### EXERCISE GOAL
In the records below, how many lines hold the string "효율적인"? Give only the number.

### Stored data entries

[Start of Attachment]

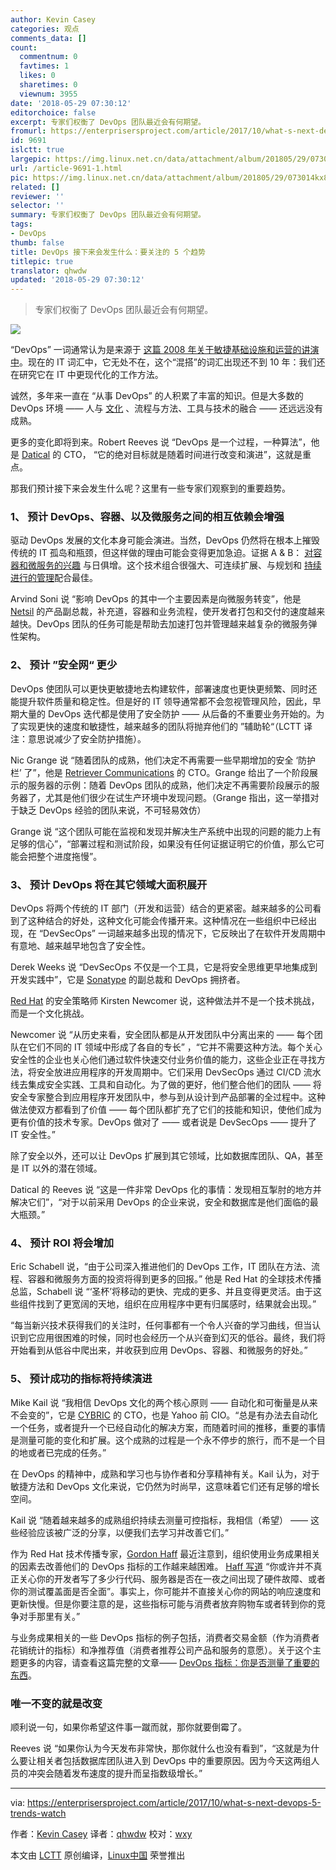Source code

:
 ```yaml
---
author: Kevin Casey
categories: 观点
comments_data: []
count:
  commentnum: 0
  favtimes: 1
  likes: 0
  sharetimes: 0
  viewnum: 3955
date: '2018-05-29 07:30:12'
editorchoice: false
excerpt: 专家们权衡了 DevOps 团队最近会有何期望。
fromurl: https://enterprisersproject.com/article/2017/10/what-s-next-devops-5-trends-watch
id: 9691
islctt: true
largepic: https://img.linux.net.cn/data/attachment/album/201805/29/073014kx8s8oa778ii8i7i.png
url: /article-9691-1.html
pic: https://img.linux.net.cn/data/attachment/album/201805/29/073014kx8s8oa778ii8i7i.png.thumb.jpg
related: []
reviewer: ''
selector: ''
summary: 专家们权衡了 DevOps 团队最近会有何期望。
tags:
- DevOps
thumb: false
title: DevOps 接下来会发生什么：要关注的 5 个趋势
titlepic: true
translator: qhwdw
updated: '2018-05-29 07:30:12'
---
```



> 
> 专家们权衡了 DevOps 团队最近会有何期望。
> 
> 
> 


![](/data/attachment/album/201805/29/073014kx8s8oa778ii8i7i.png)


“DevOps” 一词通常认为是来源于 [这篇 2008 年关于敏捷基础设施和运营的讲演中](http://www.jedi.be/presentations/agile-infrastructure-agile-2008.pdf)。现在的 IT 词汇中，它无处不在，这个“混搭”的词汇出现还不到 10 年：我们还在研究它在 IT 中更现代化的工作方法。


诚然，多年来一直在 “从事 DevOps” 的人积累了丰富的知识。但是大多数的 DevOps 环境 —— 人与 [文化](https://enterprisersproject.com/article/2017/9/5-ways-nurture-devops-culture) 、流程与方法、工具与技术的融合 —— 还远远没有成熟。


更多的变化即将到来。Robert Reeves 说 “DevOps 是一个过程，一种算法”，他是 [Datical](https://www.datical.com/) 的 CTO， “它的绝对目标就是随着时间进行改变和演进”，这就是重点。


那我们预计接下来会发生什么呢？这里有一些专家们观察到的重要趋势。


### 1、 预计 DevOps、容器、以及微服务之间的相互依赖会增强


驱动 DevOps 发展的文化本身可能会演进。当然，DevOps 仍然将在根本上摧毁传统的 IT 孤岛和瓶颈，但这样做的理由可能会变得更加急迫。证据 A & B： [对容器和微服务的兴趣](https://enterprisersproject.com/article/2017/9/microservices-and-containers-6-things-know-start-time) 与日俱增。这个技术组合很强大、可连续扩展、与规划和 [持续进行的管理](https://enterprisersproject.com/article/2017/10/microservices-and-containers-6-management-tips-long-haul)配合最佳。


Arvind Soni 说 “影响 DevOps 的其中一个主要因素是向微服务转变”，他是 [Netsil](https://netsil.com/) 的产品副总裁，补充道，容器和业务流程，使开发者打包和交付的速度越来越快。DevOps 团队的任务可能是帮助去加速打包并管理越来越复杂的微服务弹性架构。


### 2、 预计 ”安全网“ 更少


DevOps 使团队可以更快更敏捷地去构建软件，部署速度也更快更频繁、同时还能提升软件质量和稳定性。但是好的 IT 领导通常都不会忽视管理风险，因此，早期大量的 DevOps 迭代都是使用了安全防护 —— 从后备的不重要业务开始的。为了实现更快的速度和敏捷性，越来越多的团队将抛弃他们的 ”辅助轮“（LCTT 译注：意思说减少了安全防护措施）。


Nic Grange 说 “随着团队的成熟，他们决定不再需要一些早期增加的安全 ‘防护栏’ 了”，他是 [Retriever Communications](http://retrievercommunications.com/) 的 CTO。Grange 给出了一个阶段展示的服务器的示例：随着 DevOps 团队的成熟，他们决定不再需要阶段展示的服务器了，尤其是他们很少在试生产环境中发现问题。（Grange 指出，这一举措对于缺乏 DevOps 经验的团队来说，不可轻易效仿）


Grange 说 “这个团队可能在监视和发现并解决生产系统中出现的问题的能力上有足够的信心”，“部署过程和测试阶段，如果没有任何证据证明它的价值，那么它可能会把整个进度拖慢”。


### 3、 预计 DevOps 将在其它领域大面积展开


DevOps 将两个传统的 IT 部门（开发和运营）结合的更紧密。越来越多的公司看到了这种结合的好处，这种文化可能会传播开来。这种情况在一些组织中已经出现，在 “DevSecOps” 一词越来越多出现的情况下，它反映出了在软件开发周期中有意地、越来越早地包含了安全性。


Derek Weeks 说 “DevSecOps 不仅是一个工具，它是将安全思维更早地集成到开发实践中”，它是 [Sonatype](https://www.sonatype.com/) 的副总裁和 DevOps 拥挤者。


[Red Hat](https://www.redhat.com/en/) 的安全策略师 Kirsten Newcomer 说，这种做法并不是一个技术挑战，而是一个文化挑战。


Newcomer 说 “从历史来看，安全团队都是从开发团队中分离出来的 —— 每个团队在它们不同的 IT 领域中形成了各自的专长” ，“它并不需要这种方法。每个关心安全性的企业也关心他们通过软件快速交付业务价值的能力，这些企业正在寻找方法，将安全放进应用程序的开发周期中。它们采用 DevSecOps 通过 CI/CD 流水线去集成安全实践、工具和自动化。为了做的更好，他们整合他们的团队 —— 将安全专家整合到应用程序开发团队中，参与到从设计到产品部署的全过程中。这种做法使双方都看到了价值 —— 每个团队都扩充了它们的技能和知识，使他们成为更有价值的技术专家。DevOps 做对了 —— 或者说是 DevSecOps —— 提升了 IT 安全性。”


除了安全以外，还可以让 DevOps 扩展到其它领域，比如数据库团队、QA，甚至是 IT 以外的潜在领域。


Datical 的 Reeves 说 “这是一件非常 DevOps 化的事情：发现相互掣肘的地方并解决它们”，“对于以前采用 DevOps 的企业来说，安全和数据库是他们面临的最大瓶颈。”


### 4、 预计 ROI 将会增加


Eric Schabell 说，“由于公司深入推进他们的 DevOps 工作，IT 团队在方法、流程、容器和微服务方面的投资将得到更多的回报。” 他是 Red Hat 的全球技术传播总监，Schabell 说 “‘圣杯’将移动的更快、完成的更多、并且变得更灵活。由于这些组件找到了更宽阔的天地，组织在应用程序中更有归属感时，结果就会出现。”


“每当新兴技术获得我们的关注时，任何事都有一个令人兴奋的学习曲线，但当认识到它应用很困难的时候，同时也会经历一个从兴奋到幻灭的低谷。最终，我们将开始看到从低谷中爬出来，并收获到应用 DevOps、容器、和微服务的好处。”


### 5、 预计成功的指标将持续演进


Mike Kail 说 “我相信 DevOps 文化的两个核心原则 —— 自动化和可衡量是从来不会变的”，它是 [CYBRIC](https://www.cybric.io/) 的 CTO，也是 Yahoo 前 CIO。“总是有办法去自动化一个任务，或者提升一个已经自动化的解决方案，而随着时间的推移，重要的事情是测量可能的变化和扩展。这个成熟的过程是一个永不停步的旅行，而不是一个目的地或者已完成的任务。”


在 DevOps 的精神中，成熟和学习也与协作者和分享精神有关。Kail 认为，对于敏捷方法和 DevOps 文化来说，它仍然为时尚早，这意味着它们还有足够的增长空间。


Kail 说 “随着越来越多的成熟组织持续去测量可控指标，我相信（希望） —— 这些经验应该被广泛的分享，以便我们去学习并改善它们。”


作为 Red Hat 技术传播专家，[Gordon Haff](https://enterprisersproject.com/user/gordon-haff) 最近注意到，组织使用业务成果相关的因素去改善他们的 DevOps 指标的工作越来越困难。 [Haff 写道](https://enterprisersproject.com/article/2017/7/devops-metrics-are-you-measuring-what-matters) “你或许并不真正关心你的开发者写了多少行代码、服务器是否在一夜之间出现了硬件故障、或者你的测试覆盖面是否全面”。事实上，你可能并不直接关心你的网站的响应速度和更新快慢。但是你要注意的是，这些指标可能与消费者放弃购物车或者转到你的竞争对手那里有关。”


与业务成果相关的一些 DevOps 指标的例子包括，消费者交易金额（作为消费者花销统计的指标）和净推荐值（消费者推荐公司产品和服务的意愿）。关于这个主题更多的内容，请查看这篇完整的文章—— [DevOps 指标：你是否测量了重要的东西](https://enterprisersproject.com/article/2017/7/devops-metrics-are-you-measuring-what-matters)。


### 唯一不变的就是改变


顺利说一句，如果你希望这件事一蹴而就，那你就要倒霉了。


Reeves 说 “如果你认为今天发布非常快，那你就什么也没有看到”，“这就是为什么要让相关者包括数据库团队进入到 DevOps 中的重要原因。因为今天这两组人员的冲突会随着发布速度的提升而呈指数级增长。”




---


via: <https://enterprisersproject.com/article/2017/10/what-s-next-devops-5-trends-watch>


作者：[Kevin Casey](https://enterprisersproject.com/user/kevin-casey) 译者：[qhwdw](https://github.com/qhwdw) 校对：[wxy](https://github.com/wxy)


本文由 [LCTT](https://github.com/LCTT/TranslateProject) 原创编译，[Linux中国](https://linux.cn/) 荣誉推出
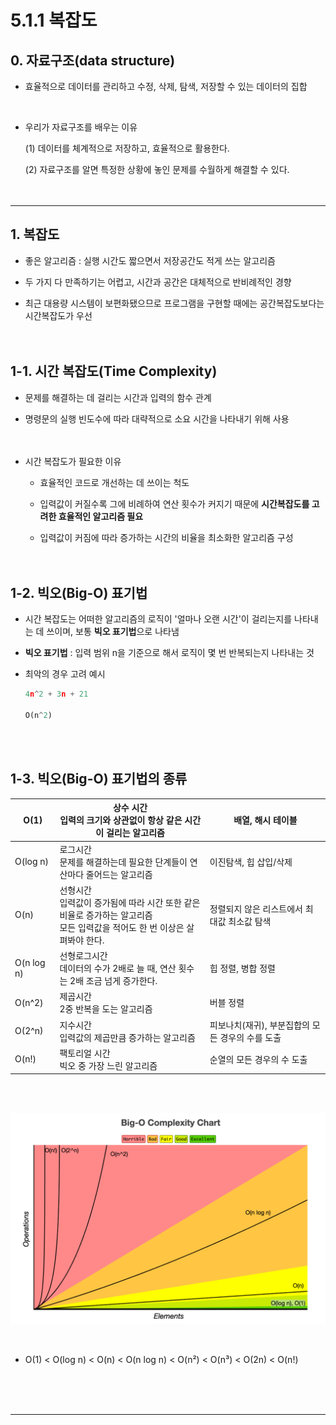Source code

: # 5.1.1 복잡도

## 0. 자료구조(data structure)
- 효율적으로 데이터를 관리하고 수정, 삭제, 탐색, 저장할 수 있는 데이터의 집합

<br>

- 우리가 자료구조를 배우는 이유<br>

  (1) 데이터를 체계적으로 저장하고, 효율적으로 활용한다.

  (2) 자료구조를 알면 특정한 상황에 놓인 문제를 수월하게 해결할 수 있다.
<br><br><br>

---
## 1. 복잡도
- 좋은 알고리즘 : 실행 시간도 짧으면서 저장공간도 적게 쓰는 알고리즘

- 두 가지 다 만족하기는 어렵고, 시간과 공간은 대체적으로 반비례적인 경향
- 최근 대용량 시스템이 보편화됐으므로 프로그램을 구현할 때에는 공간복잡도보다는 시간복잡도가 우선
<br><br><br>

## 1-1. 시간 복잡도(Time Complexity)
- 문제를 해결하는 데 걸리는 시간과 입력의 함수 관계

- 명령문의 실행 빈도수에 따라 대략적으로 소요 시간을 나타내기 위해 사용
<br><br><br>

- 시간 복잡도가 필요한 이유
  - 효율적인 코드로 개선하는 데 쓰이는 척도

  - 입력값이 커질수록 그에 비례하여 연산 횟수가 커지기 때문에 **시간복잡도를 고려한 효율적인 알고리즘 필요**
  - 입력값이 커짐에 따라 증가하는 시간의 비율을 최소화한 알고리즘 구성
<br><br><br>

## 1-2. 빅오(Big-O) 표기법
- 시간 복잡도는 어떠한 알고리즘의 로직이 '얼마나 오랜 시간'이 걸리는지를 나타내는 데 쓰이며, 보통 **빅오 표기법**으로 나타냄

- **빅오 표기법** : 입력 범위 n을 기준으로 해서 로직이 몇 번 반복되는지 나타내는 것

- 최악의 경우 고려
예시

  ```python
  4n^2 + 3n + 21

  O(n^2)
  ```
<br><br>

## 1-3. 빅오(Big-O) 표기법의 종류

|O(1)|상수 시간<BR>입력의 크기와 상관없이 항상 같은 시간이 걸리는 알고리즘|배열, 해시 테이블|
|---|---|---|
|O(log n)|로그시간<BR>문제를 해결하는데 필요한 단계들이 연산마다 줄어드는 알고리즘|이진탐색, 힙 삽입/삭제|
|O(n)|선형시간<BR>입력값이 증가됨에 따라 시간 또한 같은 비율로 증가하는 알고리즘<BR>모든 입력값을 적어도 한 번 이상은 살펴봐야 한다.|정렬되지 않은 리스트에서 최대값 최소값 탐색|
|O(n log n)|선형로그시간<BR>데이터의 수가 2배로 늘 때, 연산 횟수는 2배 조금 넘게 증가한다.|힙 정렬, 병합 정렬|
|O(n^2)|제곱시간<BR>2중 반복을 도는 알고리즘|버블 정렬|
|O(2^n)|지수시간<BR>입력값의 제곱만큼 증가하는 알고리즘|피보나치(재귀), 부분집합의 모든 경우의 수를 도출|
|O(n!)|팩토리얼 시간<BR>빅오 중 가장 느린 알고리즘|순열의 모든 경우의 수 도출|

<BR><BR>


![BIG O](../../img/BIGO.png)

<BR>

- O(1) < O(log n) < O(n) < O(n log n) < O(n²) < O(n³) < O(2n) < O(n!)

<BR><BR><BR>

---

[End of Attachment]

### ANSWER TO THIS PROBLEM
2